====== RECORD EXTRACTS

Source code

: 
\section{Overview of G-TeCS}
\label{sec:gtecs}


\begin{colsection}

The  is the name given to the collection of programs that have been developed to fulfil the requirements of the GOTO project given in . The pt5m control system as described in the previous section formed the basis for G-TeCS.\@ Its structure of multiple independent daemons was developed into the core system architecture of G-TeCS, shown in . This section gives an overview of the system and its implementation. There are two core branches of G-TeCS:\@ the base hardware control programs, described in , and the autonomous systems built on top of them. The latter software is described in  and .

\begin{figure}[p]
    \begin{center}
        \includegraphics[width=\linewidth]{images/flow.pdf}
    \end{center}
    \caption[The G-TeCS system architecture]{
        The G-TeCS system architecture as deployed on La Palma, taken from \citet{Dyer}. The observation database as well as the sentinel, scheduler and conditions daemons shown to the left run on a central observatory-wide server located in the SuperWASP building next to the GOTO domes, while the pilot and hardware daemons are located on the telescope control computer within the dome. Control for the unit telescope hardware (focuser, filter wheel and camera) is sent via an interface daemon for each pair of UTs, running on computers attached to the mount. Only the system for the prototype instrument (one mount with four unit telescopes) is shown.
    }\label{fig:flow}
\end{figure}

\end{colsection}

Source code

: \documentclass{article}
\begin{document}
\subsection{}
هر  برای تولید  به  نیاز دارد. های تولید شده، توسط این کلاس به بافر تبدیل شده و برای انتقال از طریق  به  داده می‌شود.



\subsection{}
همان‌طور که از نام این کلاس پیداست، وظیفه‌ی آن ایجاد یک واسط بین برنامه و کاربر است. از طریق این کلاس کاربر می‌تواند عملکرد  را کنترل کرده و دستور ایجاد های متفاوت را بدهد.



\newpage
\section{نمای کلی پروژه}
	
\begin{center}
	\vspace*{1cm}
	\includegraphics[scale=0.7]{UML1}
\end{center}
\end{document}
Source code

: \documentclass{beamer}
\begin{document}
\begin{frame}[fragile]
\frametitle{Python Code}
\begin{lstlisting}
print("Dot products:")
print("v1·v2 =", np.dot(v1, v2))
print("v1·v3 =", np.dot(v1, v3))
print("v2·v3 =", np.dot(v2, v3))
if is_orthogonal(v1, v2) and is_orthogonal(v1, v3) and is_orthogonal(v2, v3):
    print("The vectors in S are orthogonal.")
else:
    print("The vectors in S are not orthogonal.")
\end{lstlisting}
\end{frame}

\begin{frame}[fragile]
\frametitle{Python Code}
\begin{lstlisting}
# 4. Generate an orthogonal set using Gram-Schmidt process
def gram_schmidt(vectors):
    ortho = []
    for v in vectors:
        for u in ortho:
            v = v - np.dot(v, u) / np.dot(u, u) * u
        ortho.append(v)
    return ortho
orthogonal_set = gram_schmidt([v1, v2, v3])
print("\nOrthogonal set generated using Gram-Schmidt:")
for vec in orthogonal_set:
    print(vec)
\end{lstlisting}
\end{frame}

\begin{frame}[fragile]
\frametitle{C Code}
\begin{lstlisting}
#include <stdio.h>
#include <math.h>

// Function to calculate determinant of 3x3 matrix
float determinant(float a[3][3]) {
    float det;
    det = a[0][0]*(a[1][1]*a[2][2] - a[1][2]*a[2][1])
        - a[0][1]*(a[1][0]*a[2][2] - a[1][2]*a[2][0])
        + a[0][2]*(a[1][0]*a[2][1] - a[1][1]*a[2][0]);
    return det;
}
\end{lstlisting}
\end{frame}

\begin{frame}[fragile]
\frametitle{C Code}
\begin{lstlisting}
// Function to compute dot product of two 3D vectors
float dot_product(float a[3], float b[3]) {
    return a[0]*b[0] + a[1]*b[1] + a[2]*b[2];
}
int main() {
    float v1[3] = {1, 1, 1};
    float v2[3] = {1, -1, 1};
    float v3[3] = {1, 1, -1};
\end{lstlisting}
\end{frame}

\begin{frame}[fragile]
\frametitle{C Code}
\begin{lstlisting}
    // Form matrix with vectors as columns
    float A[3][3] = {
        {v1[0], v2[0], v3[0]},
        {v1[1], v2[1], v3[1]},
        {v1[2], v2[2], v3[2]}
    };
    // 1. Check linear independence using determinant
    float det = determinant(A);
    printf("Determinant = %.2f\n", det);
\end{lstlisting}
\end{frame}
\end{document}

============

» **YOUR INSTRUCTIONS**: Give, as a single number, the count of lines in the material above that contain the string "flow".

» **EXERCISE OUTPUT**: 2